GET https://{host}/RaveWebServices/datasets/prod.{clinical view name}.csv

from rwslib.rws_requests import RWSAuthorizedGetRequest

class ProdRequest(RWSAuthorizedGetRequest):
    """Deprecated https://{host}/RaveWebServices/datasets/prod.{clinical view name}.csv"""
    def __init__(self, study_name, view_name, prod=False, raw=False):
        self.study_name = study_name
        self.view_name = view_name
        self.prod = prod
        self.raw = raw

    def url_path(self):
        parts = []
        if self.prod:
            parts.append("prod.")
        parts.append(f"V_{self.study_name}_{self.view_name}")
        if self.raw:
            parts.append("_RAW")
        parts.append(".csv")

        return self.make_url("datasets", "".join(parts))

# VIEW_NAME without V_ or _RAW or prod.
test = rws.send_request(ProdRequest("MYSTUDY", "VITALS", prod=True, raw=False))
print(test)
print(rws.last_result.url) # <--- print the url it built, in case you want to paste into a browser to test

I got output like:

userid,projectid,project,studyid,environmentName,subjectId,StudySiteId,Subject,siteid,Site,.....
"39","3","MYSTUDY","6","Prod","492","12","1","9","Matthew Brams MD","000","World","2815",....
"39","3","MYSTUDY","6","Prod","495","12","TG_UAT_20181210","9","Matthew Brams MD","000","World","2844"...
EOF
https://innovate.mdsol.com/RaveWebServices/datasets/prod.V_MYSTUDY_VITALS.csv

So looks like to me that access to these prod. views is deprecated but not removed? Maybe it helps you - you might find that they changed the implementation and you're still getting the same data. I wasn't able to set things up so that I was sure that I had different fields/columns in Dev and Prod environments and I only had access to Prod data not test environments so I couldn't see a mix of data.

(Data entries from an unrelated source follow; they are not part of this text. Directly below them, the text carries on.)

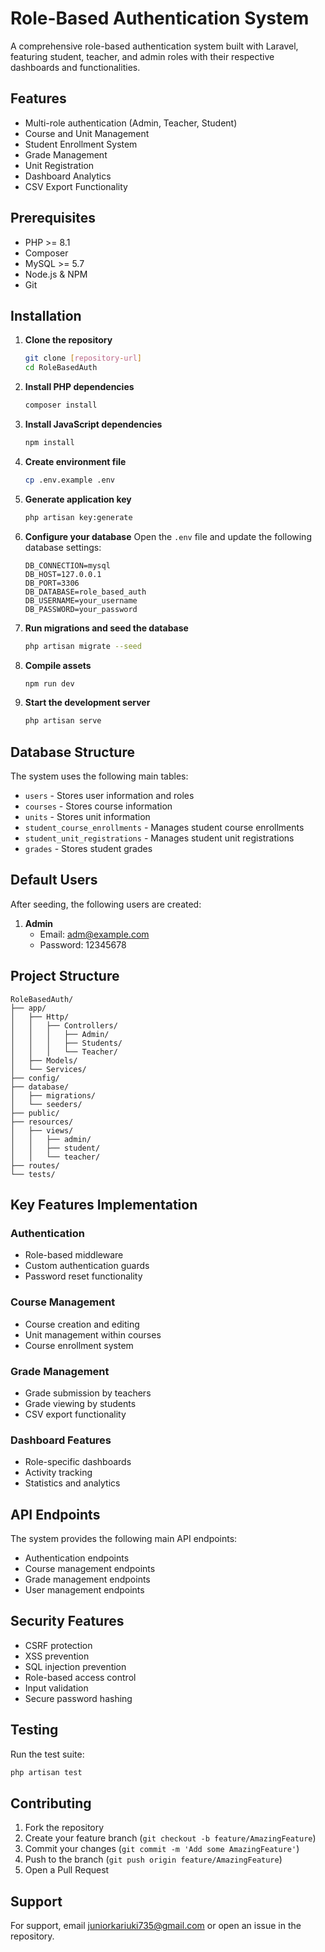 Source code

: # Role-Based Authentication System

A comprehensive role-based authentication system built with Laravel, featuring student, teacher, and admin roles with their respective dashboards and functionalities.

## Features

- Multi-role authentication (Admin, Teacher, Student)
- Course and Unit Management
- Student Enrollment System
- Grade Management
- Unit Registration
- Dashboard Analytics
- CSV Export Functionality

## Prerequisites

- PHP >= 8.1
- Composer
- MySQL >= 5.7
- Node.js & NPM
- Git

## Installation

1. **Clone the repository**
   ```bash
   git clone [repository-url]
   cd RoleBasedAuth
   ```

2. **Install PHP dependencies**
   ```bash
   composer install
   ```

3. **Install JavaScript dependencies**
   ```bash
   npm install
   ```

4. **Create environment file**
   ```bash
   cp .env.example .env
   ```

5. **Generate application key**
   ```bash
   php artisan key:generate
   ```

6. **Configure your database**
   Open the `.env` file and update the following database settings:
   ```env
   DB_CONNECTION=mysql
   DB_HOST=127.0.0.1
   DB_PORT=3306
   DB_DATABASE=role_based_auth
   DB_USERNAME=your_username
   DB_PASSWORD=your_password
   ```

7. **Run migrations and seed the database**
   ```bash
   php artisan migrate --seed
   ```

8. **Compile assets**
   ```bash
   npm run dev
   ```

9. **Start the development server**
   ```bash
   php artisan serve
   ```

## Database Structure

The system uses the following main tables:

- `users` - Stores user information and roles
- `courses` - Stores course information
- `units` - Stores unit information
- `student_course_enrollments` - Manages student course enrollments
- `student_unit_registrations` - Manages student unit registrations
- `grades` - Stores student grades

## Default Users

After seeding, the following users are created:

1. **Admin**
   - Email: adm@example.com
   - Password: 12345678



## Project Structure

```
RoleBasedAuth/
├── app/
│   ├── Http/
│   │   ├── Controllers/
│   │   │   ├── Admin/
│   │   │   ├── Students/
│   │   │   └── Teacher/
│   ├── Models/
│   └── Services/
├── config/
├── database/
│   ├── migrations/
│   └── seeders/
├── public/
├── resources/
│   ├── views/
│   │   ├── admin/
│   │   ├── student/
│   │   └── teacher/
├── routes/
└── tests/
```

## Key Features Implementation

### Authentication
- Role-based middleware
- Custom authentication guards
- Password reset functionality

### Course Management
- Course creation and editing
- Unit management within courses
- Course enrollment system

### Grade Management
- Grade submission by teachers
- Grade viewing by students
- CSV export functionality

### Dashboard Features
- Role-specific dashboards
- Activity tracking
- Statistics and analytics

## API Endpoints

The system provides the following main API endpoints:

- Authentication endpoints
- Course management endpoints
- Grade management endpoints
- User management endpoints

## Security Features

- CSRF protection
- XSS prevention
- SQL injection prevention
- Role-based access control
- Input validation
- Secure password hashing

## Testing

Run the test suite:
```bash
php artisan test
```

## Contributing

1. Fork the repository
2. Create your feature branch (`git checkout -b feature/AmazingFeature`)
3. Commit your changes (`git commit -m 'Add some AmazingFeature'`)
4. Push to the branch (`git push origin feature/AmazingFeature`)
5. Open a Pull Request


## Support

For support, email juniorkariuki735@gmail.com or open an issue in the repository.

Maybe the listing of the views and their columns helps you to prove that the prod views do or do not exist and what their columns are?

Brian-Asahi commented 3 years ago

Hi @iansparks,

Aha, wonderful! Indeed the deprecated "prod." views were still available for my study, and the custom request for the deprecated format was successful. I was able to pull what appears to be knows as the Production Clinical View, I confirmed that the previously missing fields are now included in the new dataset pulled using the above request format.

Thanks again for your quick and knowledgeable assistance with this issue! This library has greatly increased the efficiency and effectiveness of a lot of our processes, I can't thank you enough!